In the housing sector, homebuilder Toll Brothers Inc. slid 3.2 percent, while Hovnanian Enterprises Inc. fell 3.5 percent.

Oil stocks fell after the administration said it would appeal a judge’s decision to overturn a six-month ban on deep-water oil drilling in the Gulf of Mexico. Baker Hughes Inc., a supplier of oil drilling parts and services, fell 4.4 percent, while oil services company Halliburton Inc. fell 3.9 percent.

It was the second straight day that the market gave up early gains to end lower. The selling intensified shortly before 2 p.m. Eastern time, when the benchmark Standard & Poor’s 500 index fell below 1,111, its average finish of the past 200 days. Many professionals who use technical factors in their buying and selling decisions consider the 200-day moving average, as it’s called, to be a predictor of the market’s direction. The drop below 1,111 hastened the market’s slide because computer programs kicked in and drove more selling.

“Without much tangible information to sink your teeth into, investors are going to rely on technicals and right now the technicals broke down,” said Jack Ablin, chief investment officer at Harris Private Bank in Chicago. “There are a lot of extreme emotions right now and not a lot of information.”

The slide came as the Federal Reserve held the first part of a two-day meeting at which it’s expected to keep its benchmark federal funds rate in the current range of zero to 0.25 percent. The Fed is maintaining low rates because high unemployment and weakness in the housing market have held back an economic rebound.

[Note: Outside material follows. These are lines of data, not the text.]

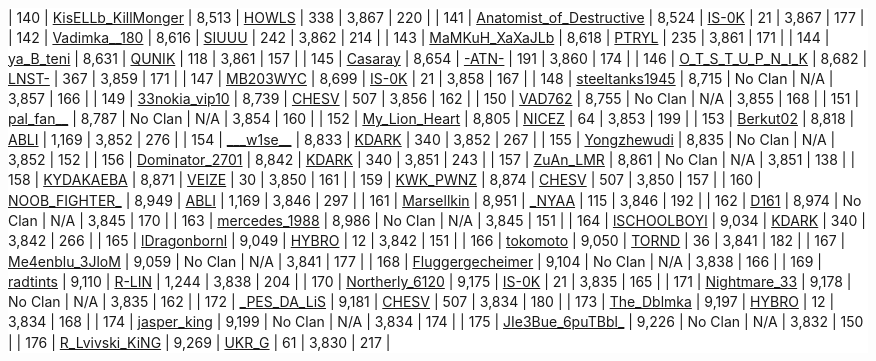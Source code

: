 | 140 | [KisELLb\_KillMonger](https://en.wot-life.com/ru/player/KisELLb_KillMonger/) | 8,513 | [HOWLS](https://wot-life.com/ru/clan/HOWLS/) | 338 | 3,867 | 220 |
| 141 | [Anatomist\_of\_Destructive](https://en.wot-life.com/ru/player/Anatomist_of_Destructive/) | 8,524 | [IS-0K](https://wot-life.com/ru/clan/IS-0K/) | 21 | 3,867 | 177 |
| 142 | [Vadimka\_\_180](https://en.wot-life.com/ru/player/Vadimka__180/) | 8,616 | [SIUUU](https://wot-life.com/ru/clan/SIUUU/) | 242 | 3,862 | 214 |
| 143 | [MaMKuH\_XaXaJLb](https://en.wot-life.com/ru/player/MaMKuH_XaXaJLb/) | 8,618 | [PTRYL](https://wot-life.com/ru/clan/PTRYL/) | 235 | 3,861 | 171 |
| 144 | [ya\_B\_teni](https://en.wot-life.com/ru/player/ya_B_teni/) | 8,631 | [QUNIK](https://wot-life.com/ru/clan/QUNIK/) | 118 | 3,861 | 157 |
| 145 | [Casaray](https://en.wot-life.com/ru/player/Casaray/) | 8,654 | [-ATN-](https://wot-life.com/ru/clan/-ATN-/) | 191 | 3,860 | 174 |
| 146 | [O\_T\_S\_T\_U\_P\_N\_I\_K](https://en.wot-life.com/ru/player/O_T_S_T_U_P_N_I_K/) | 8,682 | [LNST-](https://wot-life.com/ru/clan/LNST-/) | 367 | 3,859 | 171 |
| 147 | [MB203WYC](https://en.wot-life.com/ru/player/MB203WYC/) | 8,699 | [IS-0K](https://wot-life.com/ru/clan/IS-0K/) | 21 | 3,858 | 167 |
| 148 | [steeltanks1945](https://en.wot-life.com/ru/player/steeltanks1945/) | 8,715 | No Clan | N/A | 3,857 | 166 |
| 149 | [33nokia\_vip10](https://en.wot-life.com/ru/player/33nokia_vip10/) | 8,739 | [CHESV](https://wot-life.com/ru/clan/CHESV/) | 507 | 3,856 | 162 |
| 150 | [VAD762](https://en.wot-life.com/ru/player/VAD762/) | 8,755 | No Clan | N/A | 3,855 | 168 |
| 151 | [pal\_fan\_\_](https://en.wot-life.com/ru/player/pal_fan__/) | 8,787 | No Clan | N/A | 3,854 | 160 |
| 152 | [My\_Lion\_Heart](https://en.wot-life.com/ru/player/My_Lion_Heart/) | 8,805 | [NICEZ](https://wot-life.com/ru/clan/NICEZ/) | 64 | 3,853 | 199 |
| 153 | [Berkut02](https://en.wot-life.com/ru/player/Berkut02/) | 8,818 | [ABLI](https://wot-life.com/ru/clan/ABLI/) | 1,169 | 3,852 | 276 |
| 154 | [\_\_\_w1se\_\_](https://en.wot-life.com/ru/player/___w1se__/) | 8,833 | [KDARK](https://wot-life.com/ru/clan/KDARK/) | 340 | 3,852 | 267 |
| 155 | [Yongzhewudi](https://en.wot-life.com/ru/player/Yongzhewudi/) | 8,835 | No Clan | N/A | 3,852 | 152 |
| 156 | [Dominator\_2701](https://en.wot-life.com/ru/player/Dominator_2701/) | 8,842 | [KDARK](https://wot-life.com/ru/clan/KDARK/) | 340 | 3,851 | 243 |
| 157 | [ZuAn\_LMR](https://en.wot-life.com/ru/player/ZuAn_LMR/) | 8,861 | No Clan | N/A | 3,851 | 138 |
| 158 | [KYDAKAEBA](https://en.wot-life.com/ru/player/KYDAKAEBA/) | 8,871 | [VEIZE](https://wot-life.com/ru/clan/VEIZE/) | 30 | 3,850 | 161 |
| 159 | [KWK\_PWNZ](https://en.wot-life.com/ru/player/KWK_PWNZ/) | 8,874 | [CHESV](https://wot-life.com/ru/clan/CHESV/) | 507 | 3,850 | 157 |
| 160 | [NOOB\_FIGHTER\_](https://en.wot-life.com/ru/player/NOOB_FIGHTER_/) | 8,949 | [ABLI](https://wot-life.com/ru/clan/ABLI/) | 1,169 | 3,846 | 297 |
| 161 | [Marsellkin](https://en.wot-life.com/ru/player/Marsellkin/) | 8,951 | [\_NYAA](https://wot-life.com/ru/clan/_NYAA/) | 115 | 3,846 | 192 |
| 162 | [D161](https://en.wot-life.com/ru/player/D161/) | 8,974 | No Clan | N/A | 3,845 | 170 |
| 163 | [mercedes\_1988](https://en.wot-life.com/ru/player/mercedes_1988/) | 8,986 | No Clan | N/A | 3,845 | 151 |
| 164 | [lSCHOOLBOYl](https://en.wot-life.com/ru/player/lSCHOOLBOYl/) | 9,034 | [KDARK](https://wot-life.com/ru/clan/KDARK/) | 340 | 3,842 | 266 |
| 165 | [lDragonbornl](https://en.wot-life.com/ru/player/lDragonbornl/) | 9,049 | [HYBRO](https://wot-life.com/ru/clan/HYBRO/) | 12 | 3,842 | 151 |
| 166 | [tokomoto](https://en.wot-life.com/ru/player/tokomoto/) | 9,050 | [TORND](https://wot-life.com/ru/clan/TORND/) | 36 | 3,841 | 182 |
| 167 | [Me4enblu\_3JloM](https://en.wot-life.com/ru/player/Me4enblu_3JloM/) | 9,059 | No Clan | N/A | 3,841 | 177 |
| 168 | [Fluggergecheimer](https://en.wot-life.com/ru/player/Fluggergecheimer/) | 9,104 | No Clan | N/A | 3,838 | 166 |
| 169 | [radtints](https://en.wot-life.com/ru/player/radtints/) | 9,110 | [R-LIN](https://wot-life.com/ru/clan/R-LIN/) | 1,244 | 3,838 | 204 |
| 170 | [Northerly\_6120](https://en.wot-life.com/ru/player/Northerly_6120/) | 9,175 | [IS-0K](https://wot-life.com/ru/clan/IS-0K/) | 21 | 3,835 | 165 |
| 171 | [Nightmare\_33](https://en.wot-life.com/ru/player/Nightmare_33/) | 9,178 | No Clan | N/A | 3,835 | 162 |
| 172 | [\_PES\_DA\_LiS](https://en.wot-life.com/ru/player/_PES_DA_LiS/) | 9,181 | [CHESV](https://wot-life.com/ru/clan/CHESV/) | 507 | 3,834 | 180 |
| 173 | [The\_Dblmka](https://en.wot-life.com/ru/player/The_Dblmka/) | 9,197 | [HYBRO](https://wot-life.com/ru/clan/HYBRO/) | 12 | 3,834 | 168 |
| 174 | [jasper\_king](https://en.wot-life.com/ru/player/jasper_king/) | 9,199 | No Clan | N/A | 3,834 | 174 |
| 175 | [JIe3Bue\_6puTBbl\_](https://en.wot-life.com/ru/player/JIe3Bue_6puTBbl_/) | 9,226 | No Clan | N/A | 3,832 | 150 |
| 176 | [R\_Lvivski\_KiNG](https://en.wot-life.com/ru/player/R_Lvivski_KiNG/) | 9,269 | [UKR\_G](https://wot-life.com/ru/clan/UKR_G/) | 61 | 3,830 | 217 |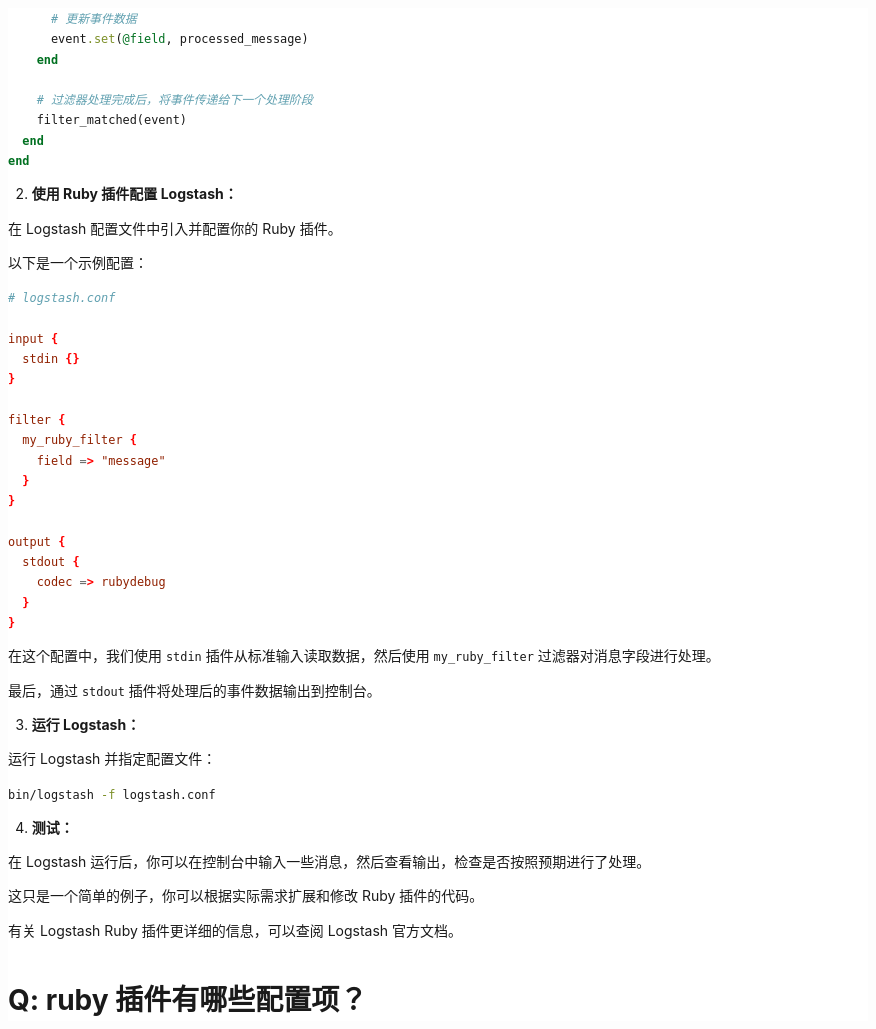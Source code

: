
 ```ruby
      # 更新事件数据
      event.set(@field, processed_message)
    end

    # 过滤器处理完成后，将事件传递给下一个处理阶段
    filter_matched(event)
  end
end
```

2. **使用 Ruby 插件配置 Logstash：**

在 Logstash 配置文件中引入并配置你的 Ruby 插件。

以下是一个示例配置：

```conf
# logstash.conf

input {
  stdin {}
}

filter {
  my_ruby_filter {
    field => "message"
  }
}

output {
  stdout {
    codec => rubydebug
  }
}
```

在这个配置中，我们使用 `stdin` 插件从标准输入读取数据，然后使用 `my_ruby_filter` 过滤器对消息字段进行处理。

最后，通过 `stdout` 插件将处理后的事件数据输出到控制台。

3. **运行 Logstash：**

运行 Logstash 并指定配置文件：

```bash
bin/logstash -f logstash.conf
```

4. **测试：**

在 Logstash 运行后，你可以在控制台中输入一些消息，然后查看输出，检查是否按照预期进行了处理。

这只是一个简单的例子，你可以根据实际需求扩展和修改 Ruby 插件的代码。

有关 Logstash Ruby 插件更详细的信息，可以查阅 Logstash 官方文档。

# Q: ruby 插件有哪些配置项？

Christian Hviid, chief market strategist at Genworth Financial Asset Management in Encino, Calif., said traders are concerned that the Fed will issue a more pessimistic view of the economy in the statement that accompanies its decision on interest rates today. He said expectations for the economy in the second half of the year might have been too high given that borrowing is still restricted and that consumer spending is still weak.

“Not all risk is gone,” Hviid said.

The Dow fell 148.89, or 1.4 percent, to 10,293.52, its biggest point and percentage loss since June 4. It was up as much as 51 points in morning trading. The index is up 4.9 percent from its 2010 closing low of 9,816 on June 7.

The S&P 500 index fell 17.89, or 1.6 percent, to 1,095.31, while the Nasdaq composite index fell 27.29, or 1.2 percent, to 2,261.80.

Bond prices rose Tuesday as investors opted for the safety of U.S. Treasurys. The yield on the benchmark 10-year Treasury note, which moves opposite its price, fell to 3.17 percent from 3.25 percent late Monday.

The Dow on Tuesday crossed the unchanged mark 74 times. Peter Tuz, president of Chase Investment Council in Charlottesville, Va., said trading likely will be choppy until July when companies start to report earnings from the April-June quarter.